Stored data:
= = = = = = =

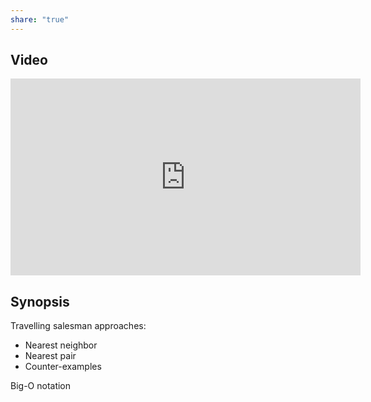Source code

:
 ```yaml
---
share: "true"
---
```

## Video
<iframe width="560" height="315" src="https://www.youtube-nocookie.com/embed/22hwcnXIGgk?si=pIWK9DsSB__IODq8" title="YouTube video player" frameborder="0" allow="accelerometer; autoplay; clipboard-write; encrypted-media; gyroscope; picture-in-picture; web-share" allowfullscreen></iframe>

## Synopsis
Travelling salesman approaches:
- Nearest neighbor
- Nearest pair
- Counter-examples 

Big-O notation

= = = = = = =

- _REQUIRED ACTION_:
Give every entry again verbatim, with no pictures.

- _EXPECTED ANSWER_:
Source code

:
 ```yaml
---
share: "true"
---
```

## Video
<iframe width="560" height="315" src="https://www.youtube-nocookie.com/embed/22hwcnXIGgk?si=pIWK9DsSB__IODq8" title="YouTube video player" frameborder="0" allow="accelerometer; autoplay; clipboard-write; encrypted-media; gyroscope; picture-in-picture; web-share" allowfullscreen></iframe>

## Synopsis
Travelling salesman approaches:
- Nearest neighbor
- Nearest pair
- Counter-examples 

Big-O notation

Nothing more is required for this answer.